# New 06 Outback Changes



## Coachlight RV Sales (Oct 8, 2004)

Just received an e-mail with new features that are coming as we speak
Bunk Beds sizes has increased from 28x74 to 34x74

All Baggage doors are thicker and better sealed at seams and cam locks

Black and Grey tanks increased to 40 gallon each

Porcelain stool with foot flush

Acrylic Cutting Board in camp center ILO Wood Cutting Board

New Graphics and exterior color (Red ILO Blue)

Burgandy Awning Color

Delete Outside Shower

New quick disconnect faucet with 20' Hose in Camp Center

Price increase as of 6-19-05 $235 dealer cost

Ken Lown
Coachight RV Sales
Carthage,MO.


----------



## camping479 (Aug 27, 2003)

Okay all you outbackers, get out your checkbooks.

Not only is it time for new trucks, it's time for new trailers too









Mike


----------



## Sidewinder (Feb 25, 2005)

Delet outside shower?????? The genius that made this decision obviously never had to rinse off a sand-laden kid prior to camper entry!! The water from the hoes bib (not heated) induces too much whining from my girls!

Sidewinder


----------



## Coachlight RV Sales (Oct 8, 2004)

The Outside Shower on the Off Door Side is deleted, BUT the one at the Camp Center will have a 20' Hose
Ken
Coachlight RV Sales


----------



## California Jim (Dec 11, 2003)

Thanks for the info Ken! I like the idea of the wider bunks, but on my model (28BHS) I don't think I would have 6" of bathroom width to give up


----------



## risnewski (Feb 20, 2005)

Coachlight RV Sales said:


> Just received an e-mail with new features that are coming as we speak
> Bunk Beds sizes has increased from 28x74 to 34x74
> 
> All Baggage doors are thicker and better sealed at seams and cam locks
> ...


Hey Ken,

I see you sell these things. I presume you carry other lines as well. As a new Outback owner, I'm concerned about some of the posts made about Keystone backing up their product. How do they compare to other manufacturers?


----------



## RLW7302 (Feb 27, 2005)

Coachlight RV Sales said:


> The Outside Shower on the Off Door Side is deleted, BUT the one at the Camp Center will have a 20' Hose
> Ken
> Coachlight RV Sales
> [snapback]40595[/snapback]​


OK ... stupid question time ... what's the "Camp Center"


----------



## CamperAndy (Aug 26, 2004)

The Camp Center is the outside cook station.
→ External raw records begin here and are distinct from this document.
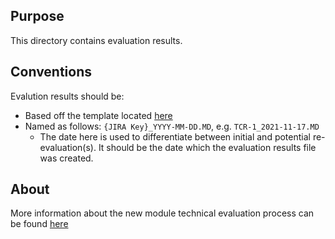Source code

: ## Purpose
This directory contains evaluation results.

## Conventions
Evalution results should be:
 * Based off the template located [here](https://github.com/folio-org/tech-council/blob/master/MODULE_EVALUATION_TEMPLATE)
 * Named as follows: `{JIRA Key}_YYYY-MM-DD.MD`, e.g. `TCR-1_2021-11-17.MD`
   - The date here is used to differentiate between initial and potential re-evaluation(s).  It should be the date which the evaluation results file was created.  

## About
More information about the new module technical evaluation process can be found [here](https://github.com/folio-org/tech-council/blob/master/NEW_MODULE_TECH_EVAL.MD)
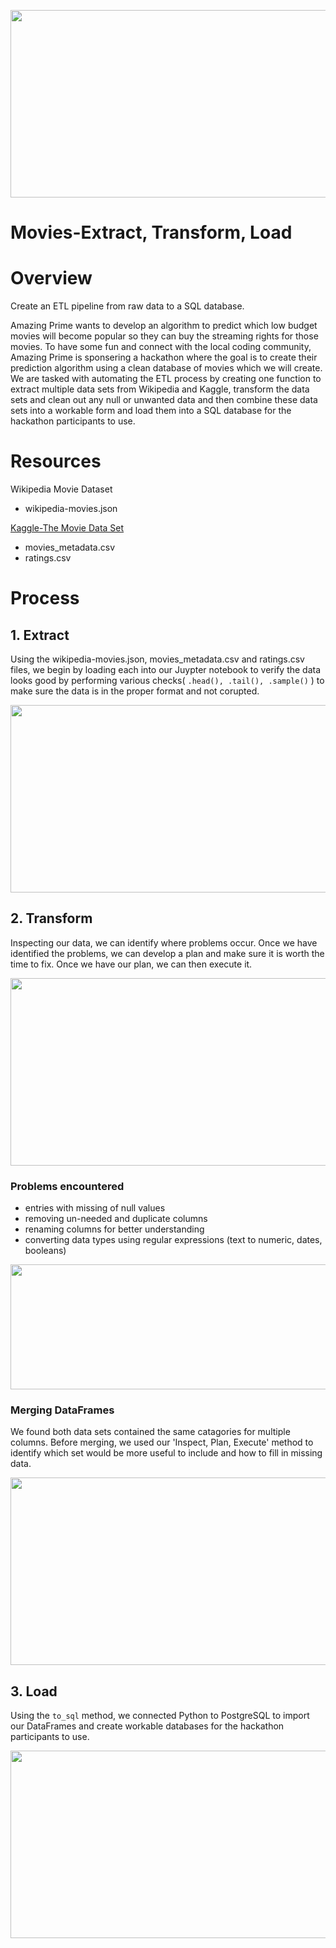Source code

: <p align="center">
  <img width="560" height="300" src="https://user-images.githubusercontent.com/74840026/129463848-c1f38fe3-8a1a-4094-b29a-f40178e10d81.PNG">
</p>

# Movies-Extract, Transform, Load

# Overview
Create an ETL pipeline from raw data to a SQL database.  

Amazing Prime wants to develop an algorithm to predict which low budget movies will become popular so they can buy the streaming rights for those movies.  To have some fun and connect with the local coding community, Amazing Prime is sponsering a hackathon where the goal is to create their prediction algorithm using a clean database of movies which we will create.  We are tasked with automating the ETL process by creating one function to extract multiple data sets from Wikipedia and Kaggle, transform the data sets and clean out any null or unwanted data and then combine these data sets into a workable form and load them into a SQL database for the hackathon participants to use.

# Resources
Wikipedia Movie Dataset
  - wikipedia-movies.json 

[Kaggle-The Movie Data Set](https://www.kaggle.com/rounakbanik/the-movies-dataset)
  - movies_metadata.csv 
  - ratings.csv
# Process
## 1. Extract
Using the wikipedia-movies.json, movies_metadata.csv and ratings.csv files, we begin by loading each into our Juypter notebook to verify the data looks good by performing various checks( `.head(), .tail(), .sample()` ) to make sure the data is in the proper format and not corupted.

<p align="center">
  <img width="560" height="300" src="https://user-images.githubusercontent.com/74840026/129465153-2aa76c4e-7612-42ba-8028-347047fc82a3.PNG">
</p>

## 2. Transform
Inspecting our data, we can identify where problems occur.  Once we have identified the problems, we can develop a plan and make sure it is worth the time to fix.  Once we have our plan, we can then execute it.

<p align="center">
  <img width="560" height="300" src="https://user-images.githubusercontent.com/74840026/129465161-71bbae32-9c06-4b90-a5f6-6281ffdb9db2.PNG">
</p>

  ### Problems encountered
   - entries with missing of null values
   - removing un-needed and duplicate columns
   - renaming columns for better understanding
   - converting data types using regular expressions (text to numeric, dates, booleans)
   
<p align="center">
  <img width="860" height="200" src="https://user-images.githubusercontent.com/74840026/129465166-1ba42440-5e9e-468f-b82c-c4e04c850d95.PNG">
</p>

  ### Merging DataFrames
  We found both data sets contained the same catagories for multiple columns.  Before merging, we used our 'Inspect, Plan, Execute' method to identify which set would be more  useful to include and how to fill in missing data.

<p align="center">
  <img width="860" height="300" src="https://user-images.githubusercontent.com/74840026/129465168-1c0bd502-90ff-4437-bde5-d691e85282a4.PNG">
</p>

## 3. Load
Using the `to_sql` method, we connected Python to PostgreSQL to import our DataFrames and create workable databases for the hackathon participants to use. 

<p align="center">
  <img width="860" height="300" src="https://user-images.githubusercontent.com/74840026/129465169-41efccc5-48e3-4b88-af53-0ef4eb56751c.PNG">
</p>
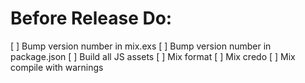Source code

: # Before Release Do:

[ ] Bump version number in mix.exs
[ ] Bump version number in package.json
[ ] Build all JS assets
[ ] Mix format
[ ] Mix credo
[ ] Mix compile with warnings

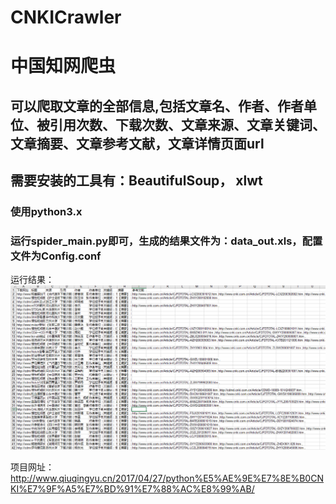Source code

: # CNKICrawler
# 中国知网爬虫
## 可以爬取文章的全部信息,包括文章名、作者、作者单位、被引用次数、下载次数、文章来源、文章关键词、文章摘要、文章参考文献，文章详情页面url
## 需要安装的工具有：BeautifulSoup， xlwt

### 使用python3.x
### 运行spider_main.py即可，生成的结果文件为：data_out.xls，配置文件为Config.conf

运行结果：
![](result.png)

项目网址：http://www.qiuqingyu.cn/2017/04/27/python%E5%AE%9E%E7%8E%B0CNKI%E7%9F%A5%E7%BD%91%E7%88%AC%E8%99%AB/
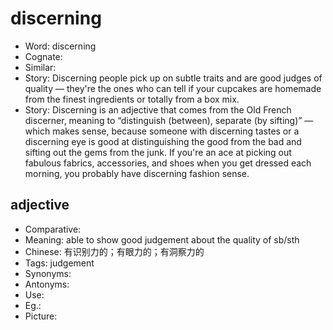 # discerning

- Word: discerning
- Cognate: 
- Similar: 
- Story: Discerning people pick up on subtle traits and are good judges of quality — they're the ones who can tell if your cupcakes are homemade from the finest ingredients or totally from a box mix.
- Story: Discerning is an adjective that comes from the Old French discerner, meaning to “distinguish (between), separate (by sifting)” — which makes sense, because someone with discerning tastes or a discerning eye is good at distinguishing the good from the bad and sifting out the gems from the junk. If you're an ace at picking out fabulous fabrics, accessories, and shoes when you get dressed each morning, you probably have discerning fashion sense.

## adjective

- Comparative: 
- Meaning: able to show good judgement about the quality of sb/sth
- Chinese: 有识别力的；有眼力的；有洞察力的
- Tags: judgement
- Synonyms: 
- Antonyms: 
- Use: 
- Eg.: 
- Picture: 

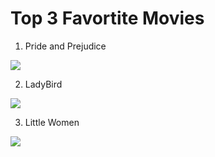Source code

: # Top 3 Favortite Movies

1. Pride and Prejudice

![](https://upload.wikimedia.org/wikipedia/en/0/03/Prideandprejudiceposter.jpg)

2. LadyBird

![](https://user-images.githubusercontent.com/57768823/118882326-ef13c980-b8a8-11eb-9e36-1cb38f0553e4.jpeg)

3. Little Women

![](https://www.thisislocallondon.co.uk/resources/images/10972543.jpg?display=1&htype=0&type=responsive-gallery)
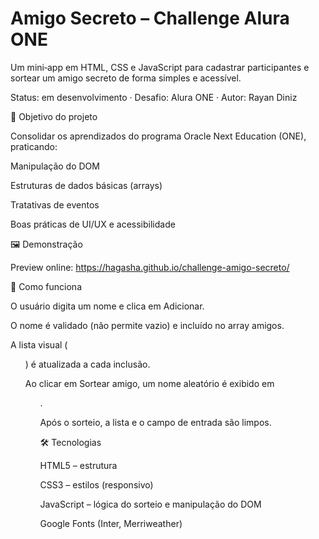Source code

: # Amigo Secreto – Challenge Alura ONE

Um mini‑app em HTML, CSS e JavaScript para cadastrar participantes e sortear um amigo secreto de forma simples e acessível.

Status: em desenvolvimento · Desafio: Alura ONE · Autor: Rayan Diniz

🎯 Objetivo do projeto

Consolidar os aprendizados do programa Oracle Next Education (ONE), praticando:

Manipulação do DOM

Estruturas de dados básicas (arrays)

Tratativas de eventos

Boas práticas de UI/UX e acessibilidade

🖼️ Demonstração

Preview online: https://hagasha.github.io/challenge-amigo-secreto/

🧩 Como funciona

O usuário digita um nome e clica em Adicionar.

O nome é validado (não permite vazio) e incluído no array amigos.

A lista visual (<ul id="listaAmigos">) é atualizada a cada inclusão.

Ao clicar em Sortear amigo, um nome aleatório é exibido em <ul id="resultado">.

Após o sorteio, a lista e o campo de entrada são limpos.

🛠️ Tecnologias

HTML5 – estrutura

CSS3 – estilos (responsivo)

JavaScript – lógica do sorteio e manipulação do DOM

Google Fonts (Inter, Merriweather)
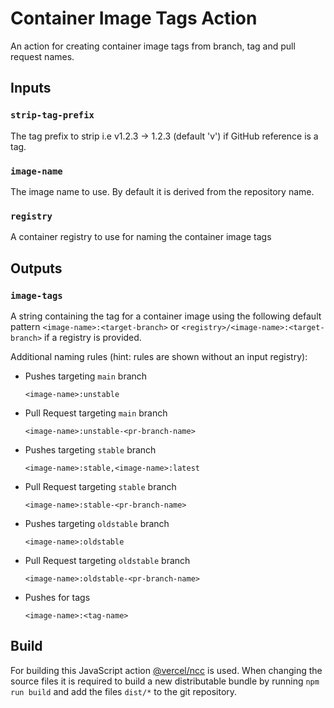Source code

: # Container Image Tags Action

An action for creating container image tags from branch, tag and pull request
names.

## Inputs

### `strip-tag-prefix`
The tag prefix to strip i.e v1.2.3 -> 1.2.3 (default 'v') if GitHub reference is
a tag.

### `image-name`
The image name to use. By default it is derived from the repository name.

### `registry`
A container registry to use for naming the container image tags

## Outputs

### `image-tags`

A string containing the tag for a container image using the following default
pattern `<image-name>:<target-branch>` or `<registry>/<image-name>:<target-branch>`
if a registry is provided.

Additional naming rules (hint: rules are shown without an input registry):

* Pushes targeting `main` branch

    `<image-name>:unstable`

* Pull Request targeting `main` branch

    `<image-name>:unstable-<pr-branch-name>`

* Pushes targeting `stable` branch

    `<image-name>:stable,<image-name>:latest`

* Pull Request targeting `stable` branch

    `<image-name>:stable-<pr-branch-name>`

* Pushes targeting `oldstable` branch

    `<image-name>:oldstable`

* Pull Request targeting `oldstable` branch

    `<image-name>:oldstable-<pr-branch-name>`

* Pushes for tags

    `<image-name>:<tag-name>`


## Build

For building this JavaScript action [@vercel/ncc](https://github.com/vercel/ncc)
is used. When changing the source files it is required to build a new
distributable bundle by running `npm run build` and add the files `dist/*` to
the git repository.
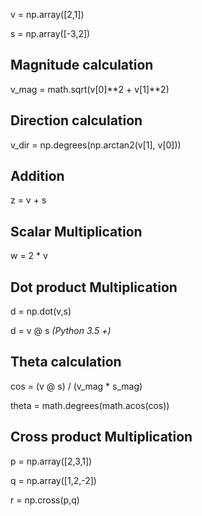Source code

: 
v = np.array([2,1])

s = np.array([-3,2])

## Magnitude calculation

v_mag = math.sqrt(v[0]**2 + v[1]**2)

## Direction calculation

v_dir = np.degrees(np.arctan2(v[1], v[0]))

## Addition

z = v + s

## Scalar Multiplication

w = 2 * v

## Dot product Multiplication

d = np.dot(v,s)

d = v @ s *(Python 3.5 +)*

## Theta calculation

cos = (v @ s) / (v_mag * s_mag)

theta = math.degrees(math.acos(cos))

## Cross product Multiplication

p = np.array([2,3,1])

q = np.array([1,2,-2])

r = np.cross(p,q)
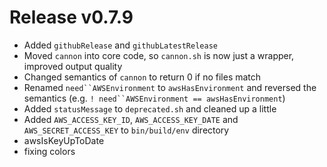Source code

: # Release v0.7.9

- Added `githubRelease` and `githubLatestRelease`
- Moved `cannon` into core code, so `cannon.sh` is now just a wrapper, improved output quality
- Changed semantics of `cannon` to return 0 if no files match
- Renamed `need``AWSEnvironment` to `awsHasEnvironment` and reversed the semantics (e.g. `! need``AWSEnvironment == awsHasEnvironment`)
- Added `statusMessage` to `deprecated.sh` and cleaned up a little
- Added `AWS_ACCESS_KEY_ID`, `AWS_ACCESS_KEY_DATE` and `AWS_SECRET_ACCESS_KEY` to `bin/build/env` directory
- awsIsKeyUpToDate
- fixing colors
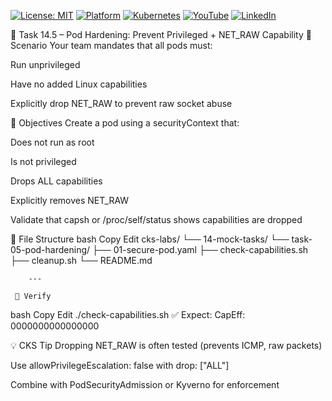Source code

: [![License: MIT](https://img.shields.io/badge/License-MIT-blue.svg)](LICENSE)
[![Platform](https://img.shields.io/badge/platform-Ubuntu%2022.04%2B-lightgrey)](#)
[![Kubernetes](https://img.shields.io/badge/Kubernetes-MicroK8s%20%7C%20kubeadm-blue)](#)
[![YouTube](https://img.shields.io/badge/YouTube-TechShorts-red)](https://www.youtube.com/@adaribain)
[![LinkedIn](https://img.shields.io/badge/LinkedIn-Adari%20Bain-blue)](https://www.linkedin.com/in/adari-bain-298924152/)

🔐 Task 14.5 – Pod Hardening: Prevent Privileged + NET_RAW Capability
📘 Scenario
Your team mandates that all pods must:

Run unprivileged

Have no added Linux capabilities

Explicitly drop NET_RAW to prevent raw socket abuse

🎯 Objectives
Create a pod using a securityContext that:

Does not run as root

Is not privileged

Drops ALL capabilities

Explicitly removes NET_RAW

Validate that capsh or /proc/self/status shows capabilities are dropped

📁 File Structure
bash
Copy
Edit
cks-labs/
└── 14-mock-tasks/
    └── task-05-pod-hardening/
        ├── 01-secure-pod.yaml
        ├── check-capabilities.sh
        ├── cleanup.sh
        └── README.md

        ---

     🔎 Verify
bash
Copy
Edit
./check-capabilities.sh
✅ Expect: CapEff: 0000000000000000

💡 CKS Tip
Dropping NET_RAW is often tested (prevents ICMP, raw packets)

Use allowPrivilegeEscalation: false with drop: ["ALL"]

Combine with PodSecurityAdmission or Kyverno for enforcement   
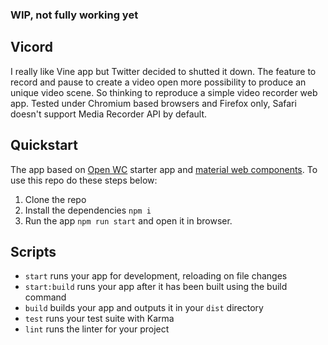 ### WIP, not fully working yet


## Vicord
I really like Vine app but Twitter decided to shutted it down. The feature to record and pause to create a video open more possibility to produce an unique video scene. So thinking to reproduce a simple video recorder web app. Tested under Chromium based browsers and Firefox only, Safari doesn't support Media Recorder API by default.

## Quickstart

The app based on [Open WC](https://open-wc.org/) starter app and [material web components](https://github.com/material-components/material-components-web-components). To use this repo do these steps below:

1. Clone the repo
2. Install the dependencies `npm i`
3. Run the app `npm run start` and open it in browser.

## Scripts

- `start` runs your app for development, reloading on file changes
- `start:build` runs your app after it has been built using the build command
- `build` builds your app and outputs it in your `dist` directory
- `test` runs your test suite with Karma
- `lint` runs the linter for your project

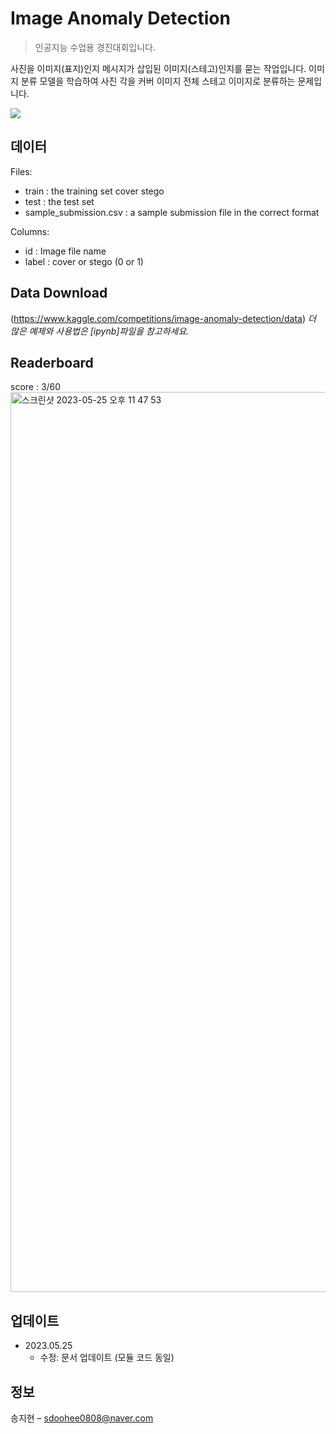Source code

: # Image Anomaly Detection
> 인공지능 수업용 경진대회입니다.

사진을 이미지(표지)인지 메시지가 삽입된 이미지(스테고)인지를 묻는 작업입니다.
이미지 분류 모델을 학습하여 사진 각을 커버 이미지 전체 스테고 이미지로 분류하는 문제입니다.

![](../header.png)

## 데이터

Files:
- train : the training set cover stego
- test : the test set
- sample_submission.csv : a sample submission file in the correct format

Columns:

- id : Image file name
- label : cover or stego (0 or 1)

## Data Download
(https://www.kaggle.com/competitions/image-anomaly-detection/data)
_더 많은 예제와 사용법은 [ipynb]파일을 참고하세요._

## Readerboard

score : 3/60
<img width="1440" alt="스크린샷 2023-05-25 오후 11 47 53" src="https://github.com/sdoohee/project/assets/90372242/989e9995-2258-4cb6-a513-b41b0fdbfad4">


## 업데이트

* 2023.05.25
    * 수정: 문서 업데이트 (모듈 코드 동일)

## 정보

송지현 – sdoohee0808@naver.com


<!-- Markdown link & img dfn's -->
[npm-image]: https://img.shields.io/npm/v/datadog-metrics.svg?style=flat-square
[npm-url]: https://npmjs.org/package/datadog-metrics
[npm-downloads]: https://img.shields.io/npm/dm/datadog-metrics.svg?style=flat-square
[travis-image]: https://img.shields.io/travis/dbader/node-datadog-metrics/master.svg?style=flat-square
[travis-url]: https://travis-ci.org/dbader/node-datadog-metrics
[wiki]: https://github.com/yourname/yourproject/wiki
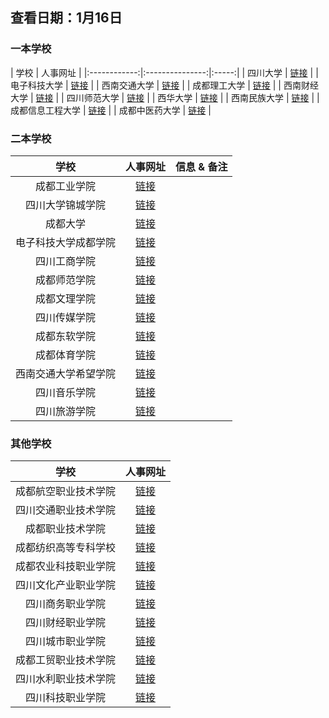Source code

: ## 查看日期：1月16日
### 一本学校
| 学校 | 人事网址 |
|:------------:|:---------------:|:-----:|
| 四川大学 | [链接](http://rsxxgl2.scu.edu.cn/recruit/scdxfrontIndex/index) | 
| 电子科技大学 | [链接](http://www.jobs.uestc.edu.cn/gljqtgw/qtgw.htm) | 
| 西南交通大学 | [链接](https://rsc.swjtu.edu.cn/rszp/zpxx.htm) | 
| 成都理工大学 | [链接](http://rsc.cdut.edu.cn/rczp.htm) | 
| 西南财经大学 | [链接](https://rcpt.swufe.edu.cn/) | 
| 四川师范大学 | [链接](http://rsc.sicnu.edu.cn/p/10/) | 
| 西华大学 | [链接](http://www.xhu.edu.cn/rczp/list.htm) | 
| 西南民族大学 | [链接](http://zzrsb.swun.edu.cn/rczp/zpxx.htm) | 
| 成都信息工程大学 | [链接](http://rsc.cuit.edu.cn/list.jsp?urltype=tree.TreeTempUrl&wbtreeid=1251) | 
| 成都中医药大学 | [链接](https://cdutcm.edu.cn/rsc/rczp) | 


### 二本学校
| 学校 | 人事网址 | 信息 & 备注 |
|:------------:|:---------------:|:-----:|
| 成都工业学院 | [链接](https://rsc.cdtu.edu.cn/list.jsp?urltype=tree.TreeTempUrl&wbtreeid=1211) | 
| 四川大学锦城学院 | [链接](http://rsb.scujcc.cn/channels/22.html) | 
| 成都大学 | [链接](https://rsc.cdu.edu.cn/rczp/cgzp.htm) | 
| 电子科技大学成都学院 | [链接](http://www.cduestc.cn/html/918/) | 
| 四川工商学院 | [链接](https://rsc.stbu.edu.cn/rcyj/) | 
| 成都师范学院 | [链接](http://www.cdnu.edu.cn/RSC/channels/15899.html) | 
| 成都文理学院 | [链接](http://www.cdcas.edu.cn/rczp/rlzy.htm) | 
| 四川传媒学院 | [链接](http://rs.cdysxy.cn/25280/) | 
| 成都东软学院 | [链接](https://hr.nsu.edu.cn/f5d37d24-b7b8-475a-be31-ae9f1b67f945.html) | 
| 成都体育学院 | [链接](http://rczp.cdsu.edu.cn/product/recruit/website/RecruitNoticeNew.jsp?FM_SYS_ID=cdtyxy) | 
| 西南交通大学希望学院 | [链接](http://www.swjtuhc.cn/list.aspx?l=43&p=1) | 
| 四川音乐学院 | [链接](http://www.sccm.cn/xwzx/list-53.html) | 
| 四川旅游学院 | [链接](http://www.sctu.edu.cn/rsc/index/tzgg.htm) | 


### 其他学校
| 学校 | 人事网址 | 
|:------------:|:---------------:|
| 成都航空职业技术学院 | [链接](https://www.cap.edu.cn/campus/jgsz/gljg/dzqbm/zzrsb_1/rczp/) | 
| 四川交通职业技术学院 | [链接](http://zzrsc.svtcc.edu.cn/rczp/yjrc.htm) | 
| 成都职业技术学院 | [链接](https://www.cdp.edu.cn/zzrsc/zpxx.htm) | 
| 成都纺织高等专科学校 | [链接](https://rsc.cdtc.edu.cn/noleft_list.jsp?urltype=tree.TreeTempUrl&wbtreeid=1265) | 
| 成都农业科技职业学院 | [链接](http://www.cdnkxy.com/zzrsc/tzgg.htm) | 
| 四川文化产业职业学院 | [链接](https://rsc.svcci.cn/rsgz/jcdj.htm) | 
| 四川商务职业学院 | [链接](http://www.scsw.edu.cn/rsc/szjs/rczp.htm) | 
| 四川财经职业学院 | [链接](http://op.scpcfe.cn/rczp/rszp.htm) | 
| 四川城市职业学院 | [链接](http://rsc.scuvc.com/p/15/) | 
| 成都工贸职业技术学院 | [链接](https://rsc.cdgmxy.edu.cn/html/rsc/zpwj/index.html) | 
| 四川水利职业技术学院 | [链接](http://www.swcvc.edu.cn/xxgk/rs.htm) | 
| 四川科技职业学院 | [链接](http://rs.scstc.cn/peop_list_cid_13.html) |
They added a sink in 05 now the sink has a 20' hose in the 06 models.


----------



## Morrowmd (Feb 22, 2005)

RLW7302 said:


> Coachlight RV Sales said:
> 
> 
> > The Outside Shower on the Off Door Side is deleted, BUT the one at the Camp Center will have a 20' Hose
> ...


I do believe that is the outside cook center- I noticed newer Outbacks have water access there now.


----------



## Coachlight RV Sales (Oct 8, 2004)

The Outside Cook Center Name was changed when they added the water outlet and the sink. The new name is Camp Center.

To answer the question about Keystone backing the unit I can say that most of the post I've read about lack of help or poor help is do to the dealers. On Most brands when there is a problem with a appliance the dealer should contact that company direct not the coach builder. When they do this first most problems can get worked out faster. I can say from our dealing with Keystone on the amount of units we sale and warranty work their not much different from other builders.

Ken Lown
Coachlight RV Sales


----------



## Castle Rock Outbackers (Jan 18, 2004)

In my opinion:

The best new feature: Black and Grey tanks increased to 40 gallon each.
28 gallon waste tanks are full after 3 nights camping...if you conserve.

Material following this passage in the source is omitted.